**What the task asks**
Omit the images and reproduce the rest of the entries exactly.

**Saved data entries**
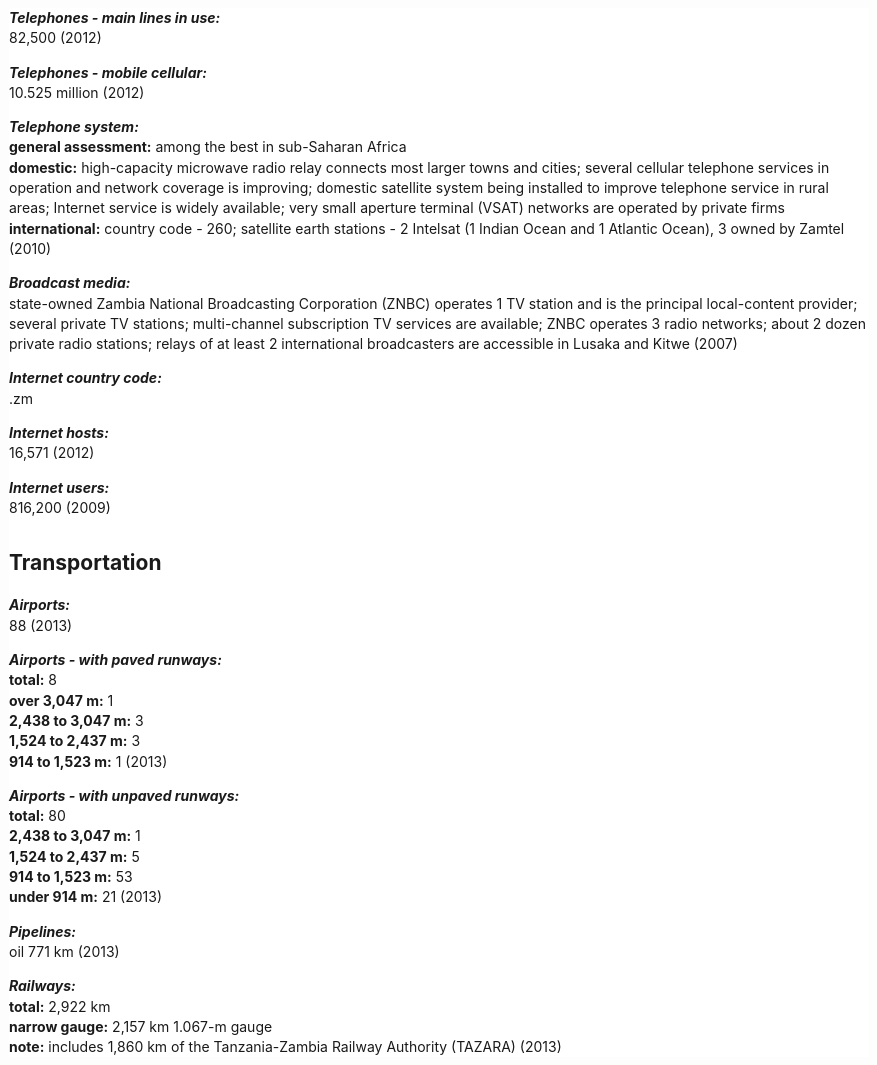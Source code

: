 **_Telephones - main lines in use:_**   
82,500 (2012)

**_Telephones - mobile cellular:_**   
10.525 million (2012)

**_Telephone system:_**   
**general assessment:** among the best in sub-Saharan Africa   
**domestic:** high-capacity microwave radio relay connects most larger towns and cities; several cellular telephone services in operation and network coverage is improving; domestic satellite system being installed to improve telephone service in rural areas; Internet service is widely available; very small aperture terminal (VSAT) networks are operated by private firms   
**international:** country code - 260; satellite earth stations - 2 Intelsat (1 Indian Ocean and 1 Atlantic Ocean), 3 owned by Zamtel (2010)

**_Broadcast media:_**   
state-owned Zambia National Broadcasting Corporation (ZNBC) operates 1 TV station and is the principal local-content provider; several private TV stations; multi-channel subscription TV services are available; ZNBC operates 3 radio networks; about 2 dozen private radio stations; relays of at least 2 international broadcasters are accessible in Lusaka and Kitwe (2007)

**_Internet country code:_**   
.zm

**_Internet hosts:_**   
16,571 (2012)

**_Internet users:_**   
816,200 (2009)


## Transportation

**_Airports:_**   
88 (2013)

**_Airports - with paved runways:_**   
**total:** 8   
**over 3,047 m:** 1   
**2,438 to 3,047 m:** 3   
**1,524 to 2,437 m:** 3   
**914 to 1,523 m:** 1 (2013)

**_Airports - with unpaved runways:_**   
**total:** 80   
**2,438 to 3,047 m:** 1   
**1,524 to 2,437 m:** 5   
**914 to 1,523 m:** 53   
**under 914 m:** 21 (2013)

**_Pipelines:_**   
oil 771 km (2013)

**_Railways:_**   
**total:** 2,922 km   
**narrow gauge:** 2,157 km 1.067-m gauge   
**note:** includes 1,860 km of the Tanzania-Zambia Railway Authority (TAZARA) (2013)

**Final answer**
Source code

: **_Telephones - main lines in use:_**   
82,500 (2012)

**_Telephones - mobile cellular:_**   
10.525 million (2012)

**_Telephone system:_**   
**general assessment:** among the best in sub-Saharan Africa   
**domestic:** high-capacity microwave radio relay connects most larger towns and cities; several cellular telephone services in operation and network coverage is improving; domestic satellite system being installed to improve telephone service in rural areas; Internet service is widely available; very small aperture terminal (VSAT) networks are operated by private firms   
**international:** country code - 260; satellite earth stations - 2 Intelsat (1 Indian Ocean and 1 Atlantic Ocean), 3 owned by Zamtel (2010)

**_Broadcast media:_**   
state-owned Zambia National Broadcasting Corporation (ZNBC) operates 1 TV station and is the principal local-content provider; several private TV stations; multi-channel subscription TV services are available; ZNBC operates 3 radio networks; about 2 dozen private radio stations; relays of at least 2 international broadcasters are accessible in Lusaka and Kitwe (2007)

**_Internet country code:_**   
.zm

**_Internet hosts:_**   
16,571 (2012)

**_Internet users:_**   
816,200 (2009)


## Transportation

**_Airports:_**   
88 (2013)

**_Airports - with paved runways:_**   
**total:** 8   
**over 3,047 m:** 1   
**2,438 to 3,047 m:** 3   
**1,524 to 2,437 m:** 3   
**914 to 1,523 m:** 1 (2013)

**_Airports - with unpaved runways:_**   
**total:** 80   
**2,438 to 3,047 m:** 1   
**1,524 to 2,437 m:** 5   
**914 to 1,523 m:** 53   
**under 914 m:** 21 (2013)

**_Pipelines:_**   
oil 771 km (2013)

**_Railways:_**   
**total:** 2,922 km   
**narrow gauge:** 2,157 km 1.067-m gauge   
**note:** includes 1,860 km of the Tanzania-Zambia Railway Authority (TAZARA) (2013)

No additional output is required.